Unless your physician warns you not to, work out regularly before and throughout pregnancy. “Preparing the deep core unit is one of the most critical elements for pregnant and post-partum women because it will reduce the aches and pains of typical compensations, such as waddling, prepare the body for the birthing process and help new moms recover quickly,” says Carolyn Appel, CSCS, a New York City-based trainer, mom, and author of the forthcoming book The Little Book for Big Bellies.
Squats are great for developing core, pelvic floor, and lower-body strength and they reinforce good alignment that you might rely on while laboring. Appel teaches a squat in which you inhale on the way down, releasing and lengthening the pelvic floor muscles, and exhale on the way up, drawing the pelvic floor in and up. Hip lifts are also good for spinal health and help bring awareness to your abdominal muscles in a three-dimesional way. You can check out her full pregnancy workout plan here. Additionally, she recommends thoracic breathing exercises; simply inhale and focus on expansion through the ribcage 360 degrees. An increase in ribcage expansion during breathing will ease the increasing pressure on the lower abdominal and pelvic floor muscles as the baby starts to grow.
4) Know the symptoms of prolapse.
“Every woman should be seen at six weeks postpartum for a pelvic floor evaluation. Therapists are trained to assess and treat prolapse while midwives and OB/GYNs officially diagnose the grade of the prolapse,” says McGurk. Some of the most common symptoms include the feeling of heaviness or a bulge in the pelvic region, urinary problems, painful intercourse, and low-back pain. I also had severe leg fatigue, a less common symptom.
I knew immediately after giving birth to my daughter, Aarya, that something was wrong with my bladder. It was December 2015 and I’d just capped off 20 hours of labor with three hours of pushing. I’d popped all of the blood vessels in my face under the strain (think: bride of Frankenstein). I’d (regretfully) had an epidural, Pitocin, and the requisite catheter that comes along with that cocktail of heavy drugs. Because of the way I was shaped, I was told, I had to keep the catheter in for the hours of pushing, as the baby wouldn’t be able to fit through the birth canal if there was even a drop of urine in my bladder. I knew instinctively this was causing trauma but in the overwhelming heat of the moment I didn’t have the strength to resist.

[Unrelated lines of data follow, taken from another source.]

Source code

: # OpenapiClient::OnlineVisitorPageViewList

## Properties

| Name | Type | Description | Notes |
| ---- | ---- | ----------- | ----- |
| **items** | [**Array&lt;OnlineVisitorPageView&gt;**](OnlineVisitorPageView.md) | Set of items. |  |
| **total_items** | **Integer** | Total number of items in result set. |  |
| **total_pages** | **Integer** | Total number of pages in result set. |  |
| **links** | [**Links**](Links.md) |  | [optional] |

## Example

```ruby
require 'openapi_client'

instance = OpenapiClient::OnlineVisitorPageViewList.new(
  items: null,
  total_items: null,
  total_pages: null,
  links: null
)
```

Over the next three days it became clear I had lost all control of my bladder. The doctors and nurses kept reassuring me that this was on the spectrum of normal, but I could see the worry creeping into their faces as the days wore on without improvement and I was ultimately diagnosed with a grade 3 bladder prolapse. At 35 years old, I wasn’t ready to embrace the idea of spending the rest of my life in diapers. It turns out that though childbirth is not the only cause, about 11 percent of women undergo surgery for urinary incontinence or prolapse in their lifetime according to a trial published in The Lancet.
I have a background as a yoga teacher and did everything “right” to prepare my body and mind for childbirth; I read stacks of books on natural birth, took childbirth education courses, meditated daily, and had a yoga practice. But, my long and continuing road to recovery revealed some gaping holes in my basic understanding of my pelvic floor and how to care for this precious and complicated network of organs and muscles that, well, keep your insides from falling out.
Six weeks after the birth I had the good fortune to find an excellent pelvic floor physical therapist, Brooklyn-based Michele McGurk, who was able to begin to address the imbalances caused by the birth-related trauma. After almost two years of admittedly inconsistent therapy, exercises, and invasive visits to the urologist, I’ve been able to find some stability and strength with the help of a pessary (a device similar to a diaphragm that supports the pelvic organs) and a lot of patience.